Just recently I've been thinking more about a similar need for "open source avatar systems". It's easy to see that avatars have become nearly ubiquitous, particularly with Microsoft's, PS Home's, and Wii's avatars all used to varying degrees across multiple game projects. (Of the three, Microsoft's being the most accessible to independent development via the XNA platform.) Character creators and character customization can be a key differentiator today between big RPGs and the little guys. Even 2D games have customizable and reusable avatars beginning to be more common.

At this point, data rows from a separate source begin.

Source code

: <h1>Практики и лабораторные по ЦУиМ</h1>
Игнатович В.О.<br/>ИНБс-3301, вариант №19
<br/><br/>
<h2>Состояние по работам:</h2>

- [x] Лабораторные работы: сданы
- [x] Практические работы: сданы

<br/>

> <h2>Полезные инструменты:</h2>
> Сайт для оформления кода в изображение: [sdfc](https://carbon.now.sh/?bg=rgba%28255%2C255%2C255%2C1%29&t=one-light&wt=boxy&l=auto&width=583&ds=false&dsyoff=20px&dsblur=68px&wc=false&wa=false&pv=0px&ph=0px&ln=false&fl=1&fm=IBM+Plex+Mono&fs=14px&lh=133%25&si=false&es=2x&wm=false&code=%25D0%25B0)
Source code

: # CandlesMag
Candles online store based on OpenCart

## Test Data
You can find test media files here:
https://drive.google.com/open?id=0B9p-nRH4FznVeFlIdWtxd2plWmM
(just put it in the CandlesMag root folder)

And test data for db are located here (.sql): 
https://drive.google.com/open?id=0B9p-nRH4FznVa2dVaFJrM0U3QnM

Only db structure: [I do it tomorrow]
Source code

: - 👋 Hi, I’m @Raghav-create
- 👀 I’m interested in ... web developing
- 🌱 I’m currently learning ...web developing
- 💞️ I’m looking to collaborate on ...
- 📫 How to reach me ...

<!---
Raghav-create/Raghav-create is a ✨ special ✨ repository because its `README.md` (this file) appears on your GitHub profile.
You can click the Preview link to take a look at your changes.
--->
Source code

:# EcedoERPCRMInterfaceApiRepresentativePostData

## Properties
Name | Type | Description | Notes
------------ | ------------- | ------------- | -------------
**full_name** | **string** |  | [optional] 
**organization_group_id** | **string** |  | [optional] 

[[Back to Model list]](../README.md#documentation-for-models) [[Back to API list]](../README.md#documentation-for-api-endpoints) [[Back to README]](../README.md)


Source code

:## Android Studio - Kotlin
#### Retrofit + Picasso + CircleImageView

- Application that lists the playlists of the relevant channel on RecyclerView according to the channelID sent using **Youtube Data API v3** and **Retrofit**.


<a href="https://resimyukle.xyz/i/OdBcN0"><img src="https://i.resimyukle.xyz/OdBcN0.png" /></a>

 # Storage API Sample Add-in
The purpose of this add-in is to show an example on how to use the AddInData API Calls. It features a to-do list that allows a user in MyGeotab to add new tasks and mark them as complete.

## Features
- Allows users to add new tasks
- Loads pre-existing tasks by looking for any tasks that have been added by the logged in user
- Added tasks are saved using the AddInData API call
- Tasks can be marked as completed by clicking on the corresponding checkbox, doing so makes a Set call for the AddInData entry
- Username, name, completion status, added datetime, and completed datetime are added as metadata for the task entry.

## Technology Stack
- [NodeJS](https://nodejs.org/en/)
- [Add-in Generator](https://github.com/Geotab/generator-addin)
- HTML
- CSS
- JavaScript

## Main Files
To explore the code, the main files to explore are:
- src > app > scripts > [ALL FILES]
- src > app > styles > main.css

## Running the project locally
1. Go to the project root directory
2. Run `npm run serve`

I think that a collaborative, highly customizable avatar system would be hugely useful if it were open source and available as a relatively easy API to embed into nearly any independent or open source game. Add in even basic sharing of avatars between games, and easy to use customization tools for both in-game player-oriented customization and out-of-game NPC development, and you could easily find a tool that many, many people would heartily use.
Of course, the blocking factor may not even be the technology so much as the art. Good customizable 3D avatars require complicated deformable models that I expect require a lot of smart tweaking from smart artists to get a good, wide, range of possibilities. That's before you start trying to build clothes and accessories that similarly fit the wide range of possibilities... 2D avatar systems are nearly as art intensive, as well I'm sure.
I started wondering if Second Life could at least provide some or all of an open source 3D avatar system. It seems like a decent place to start: there exists an open source viewer (with support for most OSes), and Second Life has a fairly wide variety of avatar models and avatar customizations that already exist, some of which already have CC licensing information attached. I am wondering what it would take to subsume "just" the avatar portions of the viewer into other game engines. Certainly it might be something worth investigating.